The 2019 scholarship winners were honored at a community reception on May 22. Two additional annual scholarships were awarded; Shelby Norton received a scholarship from the Sambataro Family and Kristen Walker received a scholarship from the Pamela Mummy Foundation. Every scholarship winner’s art was exhibited during the Edmonds Arts Festival, June 14, 15 and 16, in the Paintings Gallery at the Frances Anderson Center at 700 Main Street in Edmonds.
For additional information about the EAFF Scholarship Program, go to https://www.edmondsartsfestival.com/foundation/scholarships-and-grants. The Edmonds Arts Festival Foundation gives more than $80,000 annually for art scholarships, educational grants to schools, and community grants to area nonprofits; additionally it has given more than $1 million for public art installations and special projects throughout Edmonds. All profit from the annual Edmonds Arts Festival goes toward funding of the foundation’s programs.

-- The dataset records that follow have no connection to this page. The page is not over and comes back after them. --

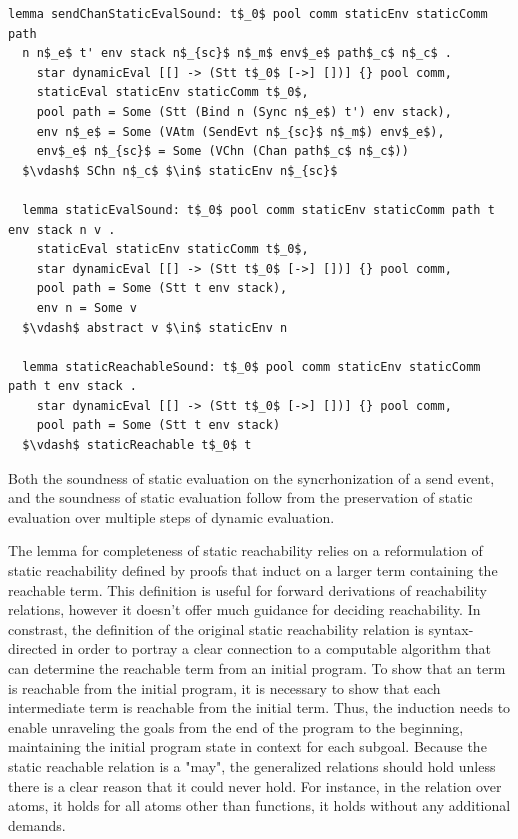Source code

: \documentclass[letterpaper, 11pt]{extarticle}
\begin{document}
\begin{lstlisting}[language=logic, mathescape]
  lemma sendChanStaticEvalSound: t$_0$ pool comm staticEnv staticComm path
  n n$_e$ t' env stack n$_{sc}$ n$_m$ env$_e$ path$_c$ n$_c$ .
    star dynamicEval [[] -> (Stt t$_0$ [->] [])] {} pool comm,
    staticEval staticEnv staticComm t$_0$,
    pool path = Some (Stt (Bind n (Sync n$_e$) t') env stack),
    env n$_e$ = Some (VAtm (SendEvt n$_{sc}$ n$_m$) env$_e$),
    env$_e$ n$_{sc}$ = Some (VChn (Chan path$_c$ n$_c$))
  $\vdash$ SChn n$_c$ $\in$ staticEnv n$_{sc}$

  lemma staticEvalSound: t$_0$ pool comm staticEnv staticComm path t env stack n v .
    staticEval staticEnv staticComm t$_0$, 
    star dynamicEval [[] -> (Stt t$_0$ [->] [])] {} pool comm,
    pool path = Some (Stt t env stack), 
    env n = Some v
  $\vdash$ abstract v $\in$ staticEnv n 

  lemma staticReachableSound: t$_0$ pool comm staticEnv staticComm path t env stack .
    star dynamicEval [[] -> (Stt t$_0$ [->] [])] {} pool comm,
    pool path = Some (Stt t env stack)
  $\vdash$ staticReachable t$_0$ t 
\end{lstlisting}

Both the soundness of static evaluation on the syncrhonization of a send event,
and the soundness of static evaluation follow from
the preservation of static evaluation over multiple steps of dynamic evaluation.

The lemma for completeness of static reachability relies on a reformulation of
static reachability defined by proofs that induct on a larger term
containing the reachable term.  This definition is useful for forward derivations
of reachability relations, however it doesn't offer much guidance for deciding reachability. 
In constrast, the definition of the original static reachability relation is
syntax-directed in order to portray a clear connection to
a computable algorithm that can determine the reachable term from an initial program.
To show that an term is reachable from the initial program, it is necessary to
show that each intermediate term is reachable from the initial term.  Thus, the
induction needs to enable unraveling the goals from the end of the program to the beginning,
maintaining the initial program state in context for each subgoal. Because the static
reachable relation is a "may", the generalized relations should hold unless there is
a clear reason that it could never hold. For instance, in the relation over atoms, it holds
for all atoms other than functions, it holds without any additional demands. 
\end{document}
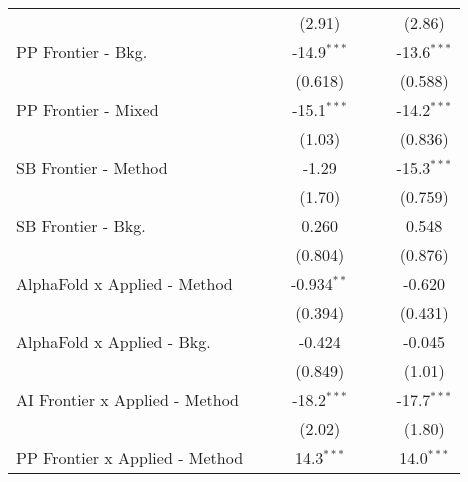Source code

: \begin{tabular}{lcccccc}
                                  &                &                & (2.91)        &                &               & (2.86)\\   
   PP Frontier - Bkg.             &                &                & -14.9$^{***}$ &                &               & -13.6$^{***}$\\   
                                  &                &                & (0.618)       &                &               & (0.588)\\   
   PP Frontier - Mixed            &                &                & -15.1$^{***}$ &                &               & -14.2$^{***}$\\   
                                  &                &                & (1.03)        &                &               & (0.836)\\   
   SB Frontier - Method           &                &                & -1.29         &                &               & -15.3$^{***}$\\   
                                  &                &                & (1.70)        &                &               & (0.759)\\   
   SB Frontier - Bkg.             &                &                & 0.260         &                &               & 0.548\\   
                                  &                &                & (0.804)       &                &               & (0.876)\\   
   AlphaFold x Applied - Method   &                &                & -0.934$^{**}$ &                &               & -0.620\\   
                                  &                &                & (0.394)       &                &               & (0.431)\\   
   AlphaFold x Applied - Bkg.     &                &                & -0.424        &                &               & -0.045\\   
                                  &                &                & (0.849)       &                &               & (1.01)\\   
   AI Frontier x Applied - Method &                &                & -18.2$^{***}$ &                &               & -17.7$^{***}$\\   
                                  &                &                & (2.02)        &                &               & (1.80)\\   
   PP Frontier x Applied - Method &                &                & 14.3$^{***}$  &                &               & 14.0$^{***}$\\   

\end{tabular}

Valley View students win NASA challenge
Eighth grade students Natalie Evans, Zoey Stein, Kenda Eder and Alana Flores of Valley View Middle School in Snohomish won a national challenge held by NASA to address modern issues. The challenge called for students to reimagine existing technologies in ways that would improve their communities.
The winning Valley View students designed a face mask that leverages NASA’s Particle Contamination Mitigation Methods to filter harmful pollution from the air. They also created a website for their project. The students are now invited to an awards ceremony June 18 and 19 at the Goddard Space Flight Center in Maryland where they will meet NASA scientists, explore labs and see NASA facilities.
Arlington Garden Club awards $4,000 in scholarships
To celebrate its 85th anniversary, the Arlington Garden Club provided scholarships to two Snohomish-area high school students.
A $2500 scholarship went to Benjamin Dahlberg from Stanwood High School, who will attend Washington State University to study animal science.
Another $1,500 scholarship went to Isabella Scott-Fletcher from Lake Stevens High School, who will be attending Western Washington
In addition, the club donated to the city of Arlington for beautification projects and to the local high schools who have FFA clubs.
Information about the Arlington Garden Club and how to become a member can be found at www.arlingtongardenclub.org.
Community Transit drivers honored
Two Community Transit drivers were honored with the agency’s Million Mile Award for safe driving. The drivers qualified for the distinction by meeting strict National Safety Council guidelines for driving the equivalent of one million and two million miles without a preventable accident.
Million Mile Driver:
Allan Mehau reached one million miles of safe driving and has joined more than 50 drivers at Community Transit who have accomplished this feat. To join the elite group of safe drivers, it can take about 12.5 years of full-time driving without a preventable accident to reach the milestone.
Mehau has nearly 18 years of safe driving under his belt and says it’s important to look at the big picture. “I got this award by staying calm and putting safety first,” he said.
Mehau drives Swift Green Line and as a resident of Mill Creek, he takes pride in driving on a route that runs through his community.
“Swift Green Line is great because it’s quick, predictable and efficient,” Mehau sasid. “It’s really popular among commuters — the word is out.”
One million miles of driving is the equivalent of walking from Everett to Seattle on the Interurban Trail, and back again, more than 20,833 times.
Two Million Mile Driver:
Nicomedes Plantilla, of Everett, was honored for reaching two million miles of safe driving. He’s the ninth driver at the agency to reach this status. After nearly 26 years of safe driving, Plantilla has advice to pass long to newer drivers: “As a bus driver, it’s important to be just as aware and safe as you were in your first years of driving.”
Plantilla drives Route 222. “I especially enjoy this route because it’s along the backroads in Tulalip and I get to provide service to those that need it,” he said.
Driving two million miles is the equivalent of traveling on a bus from Blaineto Jacksonville, Florida, 644 times.
Million Mile Drivers are each presented a jacket, plaque, certificate and a pin, and have their name placed on one of the agency’s buses.
“The Million Mile Awards are among the most significant accomplishments we recognize because it represents safe driving skills,” Community Transit CEO Emmett Heath said. “There is no higher level of customer service than delivering our riders to their destinations safely.”